A China, que compra 80% do petróleo exportado pelo Irã, está pedindo segurança no Estreito de Ormuz em meio às crescentes tensões no Oriente Médio. No CNN Prime Time, o analista Lourival Sant’Anna explica que o país asiático depende fortemente do recurso energético iraniano para abastecer suas fábricas.

Segundo Sant’Anna, dos 3,4 milhões de barris diários exportados pelo Irã, aproximadamente 80% têm como destino a China. “A China é muito carente, muito sedenta desse recurso de energia para tocar suas fábricas. Ela produz pouca energia e precisa importar muito, explica o analista.

Sant’Anna também revela um aspecto estratégico importante: um dos motivos que explicam o timing do ataque dos Estados Unidos e Israel contra o Irã seria o fato de que “a China estava aparentemente prestes a fornecer para o Irã um míssil supersônico capaz de evadir as defesas dos navios americanos”. Segundo o analista, esse míssil antinavio é muito rápido, voa abaixo dos radares e os Estados Unidos não teriam defesa contra ele.

Apesar da preocupação chinesa com a segurança no Estreito de Ormuz, Sant’Anna avalia que o Irã dificilmente atenderá aos apelos de Pequim. “O Irã está numa luta existencial. A teocracia iraniana está lutando por sua própria sobrevivência. Então, essas questões de alianças ficam para depois”, conclui o analista.

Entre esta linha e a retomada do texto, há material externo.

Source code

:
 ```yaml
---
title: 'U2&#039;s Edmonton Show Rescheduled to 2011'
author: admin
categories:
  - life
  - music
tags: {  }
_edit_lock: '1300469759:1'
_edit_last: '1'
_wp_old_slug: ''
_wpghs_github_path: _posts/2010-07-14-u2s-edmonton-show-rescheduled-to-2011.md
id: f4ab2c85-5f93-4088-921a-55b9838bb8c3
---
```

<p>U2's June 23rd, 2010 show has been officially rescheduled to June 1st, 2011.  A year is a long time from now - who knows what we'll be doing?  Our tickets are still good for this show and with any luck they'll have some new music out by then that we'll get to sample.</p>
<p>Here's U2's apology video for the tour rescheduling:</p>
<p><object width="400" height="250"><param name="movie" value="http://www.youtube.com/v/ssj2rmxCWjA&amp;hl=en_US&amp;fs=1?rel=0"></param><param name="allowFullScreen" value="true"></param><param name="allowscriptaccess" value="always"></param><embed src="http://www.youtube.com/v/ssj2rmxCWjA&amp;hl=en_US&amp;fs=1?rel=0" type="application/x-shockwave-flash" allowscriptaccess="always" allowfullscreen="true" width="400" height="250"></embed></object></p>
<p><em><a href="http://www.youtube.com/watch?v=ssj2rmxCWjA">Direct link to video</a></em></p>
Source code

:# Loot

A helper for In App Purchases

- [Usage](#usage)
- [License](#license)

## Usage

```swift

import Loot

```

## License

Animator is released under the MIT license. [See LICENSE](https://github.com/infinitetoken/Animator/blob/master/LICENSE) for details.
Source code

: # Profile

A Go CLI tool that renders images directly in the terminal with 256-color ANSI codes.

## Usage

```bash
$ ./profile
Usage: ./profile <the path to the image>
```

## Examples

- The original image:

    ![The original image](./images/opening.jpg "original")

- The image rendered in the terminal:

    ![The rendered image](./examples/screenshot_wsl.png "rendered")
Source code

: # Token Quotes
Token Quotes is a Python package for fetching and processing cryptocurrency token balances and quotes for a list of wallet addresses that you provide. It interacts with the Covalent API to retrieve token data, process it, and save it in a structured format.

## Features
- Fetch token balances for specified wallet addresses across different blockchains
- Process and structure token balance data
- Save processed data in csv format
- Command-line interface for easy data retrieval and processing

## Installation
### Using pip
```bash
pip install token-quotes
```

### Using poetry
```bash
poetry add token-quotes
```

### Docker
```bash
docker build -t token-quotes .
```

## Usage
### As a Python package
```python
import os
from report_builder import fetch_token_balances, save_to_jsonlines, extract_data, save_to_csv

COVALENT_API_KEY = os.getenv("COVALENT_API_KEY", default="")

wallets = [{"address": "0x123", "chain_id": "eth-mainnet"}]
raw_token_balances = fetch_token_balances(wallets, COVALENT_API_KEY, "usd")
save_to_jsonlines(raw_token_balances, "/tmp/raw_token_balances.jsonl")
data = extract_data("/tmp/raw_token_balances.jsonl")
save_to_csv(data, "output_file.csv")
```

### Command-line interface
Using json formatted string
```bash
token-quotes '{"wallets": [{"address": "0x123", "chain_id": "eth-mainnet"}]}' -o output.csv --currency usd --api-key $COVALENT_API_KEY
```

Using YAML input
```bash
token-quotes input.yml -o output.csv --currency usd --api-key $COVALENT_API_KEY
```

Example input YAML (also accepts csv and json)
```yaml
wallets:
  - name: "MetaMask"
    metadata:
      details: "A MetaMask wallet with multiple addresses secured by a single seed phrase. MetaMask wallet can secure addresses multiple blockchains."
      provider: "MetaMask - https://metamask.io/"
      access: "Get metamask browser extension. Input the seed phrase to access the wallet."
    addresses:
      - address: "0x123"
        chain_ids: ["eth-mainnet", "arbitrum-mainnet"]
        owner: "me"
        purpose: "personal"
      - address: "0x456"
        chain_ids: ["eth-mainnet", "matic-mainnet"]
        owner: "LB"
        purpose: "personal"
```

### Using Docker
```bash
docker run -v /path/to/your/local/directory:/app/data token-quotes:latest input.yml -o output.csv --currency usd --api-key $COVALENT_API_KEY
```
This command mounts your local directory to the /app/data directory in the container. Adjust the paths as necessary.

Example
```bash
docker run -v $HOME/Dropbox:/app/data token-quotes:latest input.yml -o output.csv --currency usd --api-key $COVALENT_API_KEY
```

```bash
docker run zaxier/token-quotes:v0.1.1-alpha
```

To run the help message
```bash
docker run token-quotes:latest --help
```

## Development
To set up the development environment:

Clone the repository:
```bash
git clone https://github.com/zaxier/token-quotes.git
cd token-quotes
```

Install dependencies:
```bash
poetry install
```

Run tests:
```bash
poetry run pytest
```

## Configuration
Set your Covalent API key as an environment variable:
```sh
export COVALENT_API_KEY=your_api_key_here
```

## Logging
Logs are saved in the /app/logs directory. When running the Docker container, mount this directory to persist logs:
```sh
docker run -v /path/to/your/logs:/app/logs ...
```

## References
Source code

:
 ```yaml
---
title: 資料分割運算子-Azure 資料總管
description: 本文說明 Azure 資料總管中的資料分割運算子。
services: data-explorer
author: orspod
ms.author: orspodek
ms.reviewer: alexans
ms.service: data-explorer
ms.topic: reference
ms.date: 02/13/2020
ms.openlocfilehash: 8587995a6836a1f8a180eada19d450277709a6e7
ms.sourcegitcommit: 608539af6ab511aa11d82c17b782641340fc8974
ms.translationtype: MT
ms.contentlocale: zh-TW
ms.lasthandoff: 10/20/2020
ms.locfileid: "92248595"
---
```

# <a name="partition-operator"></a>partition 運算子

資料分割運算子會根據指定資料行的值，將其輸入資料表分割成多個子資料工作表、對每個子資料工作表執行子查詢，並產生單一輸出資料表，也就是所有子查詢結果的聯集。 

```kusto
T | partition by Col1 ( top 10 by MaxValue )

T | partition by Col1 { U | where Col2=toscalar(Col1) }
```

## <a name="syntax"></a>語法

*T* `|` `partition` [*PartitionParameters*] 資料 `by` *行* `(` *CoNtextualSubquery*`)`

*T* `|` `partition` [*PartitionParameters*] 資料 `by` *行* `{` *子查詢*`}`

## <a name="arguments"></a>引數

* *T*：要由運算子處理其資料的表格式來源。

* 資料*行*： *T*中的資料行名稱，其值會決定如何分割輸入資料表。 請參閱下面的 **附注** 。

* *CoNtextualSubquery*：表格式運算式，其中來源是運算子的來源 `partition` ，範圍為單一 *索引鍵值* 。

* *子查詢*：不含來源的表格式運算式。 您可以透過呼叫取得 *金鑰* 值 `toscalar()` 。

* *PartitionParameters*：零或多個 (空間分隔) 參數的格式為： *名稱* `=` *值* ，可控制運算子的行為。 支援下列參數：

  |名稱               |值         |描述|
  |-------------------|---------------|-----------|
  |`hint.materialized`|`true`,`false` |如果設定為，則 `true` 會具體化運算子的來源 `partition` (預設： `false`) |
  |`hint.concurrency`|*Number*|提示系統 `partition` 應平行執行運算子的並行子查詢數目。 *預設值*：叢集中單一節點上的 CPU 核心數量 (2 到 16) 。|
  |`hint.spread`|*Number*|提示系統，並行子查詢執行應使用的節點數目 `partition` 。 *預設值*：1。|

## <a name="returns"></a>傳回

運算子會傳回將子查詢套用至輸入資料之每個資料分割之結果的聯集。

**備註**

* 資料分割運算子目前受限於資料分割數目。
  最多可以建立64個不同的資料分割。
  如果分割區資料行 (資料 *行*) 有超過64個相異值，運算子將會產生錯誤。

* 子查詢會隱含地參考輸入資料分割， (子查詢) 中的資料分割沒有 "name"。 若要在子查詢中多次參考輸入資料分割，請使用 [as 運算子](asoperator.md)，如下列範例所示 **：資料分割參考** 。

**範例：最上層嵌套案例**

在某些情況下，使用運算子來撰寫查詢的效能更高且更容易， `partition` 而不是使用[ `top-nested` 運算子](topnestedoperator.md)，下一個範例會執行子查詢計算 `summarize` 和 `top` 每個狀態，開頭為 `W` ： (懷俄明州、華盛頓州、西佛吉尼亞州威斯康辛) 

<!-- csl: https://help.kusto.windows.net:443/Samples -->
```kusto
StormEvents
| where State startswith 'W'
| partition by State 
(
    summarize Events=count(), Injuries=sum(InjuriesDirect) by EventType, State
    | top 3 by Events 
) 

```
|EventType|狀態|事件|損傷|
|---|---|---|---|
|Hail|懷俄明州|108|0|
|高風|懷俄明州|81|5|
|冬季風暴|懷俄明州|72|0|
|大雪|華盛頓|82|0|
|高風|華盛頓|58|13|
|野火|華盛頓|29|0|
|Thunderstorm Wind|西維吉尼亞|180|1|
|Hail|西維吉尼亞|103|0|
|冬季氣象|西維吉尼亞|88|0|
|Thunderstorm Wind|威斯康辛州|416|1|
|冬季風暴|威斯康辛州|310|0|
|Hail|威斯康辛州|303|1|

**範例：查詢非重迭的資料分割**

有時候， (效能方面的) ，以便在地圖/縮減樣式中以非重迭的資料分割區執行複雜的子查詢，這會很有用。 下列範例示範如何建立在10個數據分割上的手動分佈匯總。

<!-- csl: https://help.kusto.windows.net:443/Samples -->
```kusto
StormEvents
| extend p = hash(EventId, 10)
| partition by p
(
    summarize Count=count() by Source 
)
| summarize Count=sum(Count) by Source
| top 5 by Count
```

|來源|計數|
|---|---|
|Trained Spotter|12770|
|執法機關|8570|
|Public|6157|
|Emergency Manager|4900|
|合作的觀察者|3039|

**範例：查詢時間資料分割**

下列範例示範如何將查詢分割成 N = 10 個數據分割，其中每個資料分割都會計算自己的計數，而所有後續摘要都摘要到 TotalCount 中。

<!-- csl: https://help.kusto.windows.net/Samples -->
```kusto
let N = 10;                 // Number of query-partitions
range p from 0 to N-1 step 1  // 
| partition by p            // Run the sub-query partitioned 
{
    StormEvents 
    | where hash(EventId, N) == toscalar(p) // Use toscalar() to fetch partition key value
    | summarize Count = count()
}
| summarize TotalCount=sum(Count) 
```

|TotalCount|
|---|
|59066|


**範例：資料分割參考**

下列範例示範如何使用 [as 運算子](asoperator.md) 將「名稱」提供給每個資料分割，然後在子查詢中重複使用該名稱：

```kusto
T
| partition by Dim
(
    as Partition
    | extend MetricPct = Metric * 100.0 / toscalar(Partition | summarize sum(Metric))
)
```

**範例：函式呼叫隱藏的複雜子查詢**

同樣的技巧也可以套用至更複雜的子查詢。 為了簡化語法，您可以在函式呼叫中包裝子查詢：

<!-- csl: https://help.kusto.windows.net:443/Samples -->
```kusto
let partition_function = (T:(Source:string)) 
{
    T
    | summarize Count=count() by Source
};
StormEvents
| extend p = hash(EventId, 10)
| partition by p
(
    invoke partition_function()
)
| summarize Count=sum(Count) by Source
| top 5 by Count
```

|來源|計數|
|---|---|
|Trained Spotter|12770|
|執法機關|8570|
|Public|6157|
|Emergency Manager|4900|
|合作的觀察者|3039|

Preocupação global com o Estreito de Ormuz

A preocupação com a segurança no Estreito de Ormuz não se limita à China. O analista destaca que os Estados Unidos também estão tomando medidas para garantir a estabilidade na região. “O presidente Donald Trump ofereceu duas coisas hoje: escolta militar dos navios de guerra americanos para os petroleiros que transitam no Estreito de Ormuz e garantias do tesouro americano para os seguros que estão suspensos ou extremamente caros para esses petroleiros”, afirma Sant’Anna.

O impacto econômico global já é perceptível. Na Europa, o preço da energia dobrou, especialmente o gás liquefeito, que se tornou mais importante para o continente após a guerra entre Rússia e Ucrânia. Nos Estados Unidos, o galão de gasolina ultrapassou a margem psicológica dos US$ 3 na segunda-feira (2).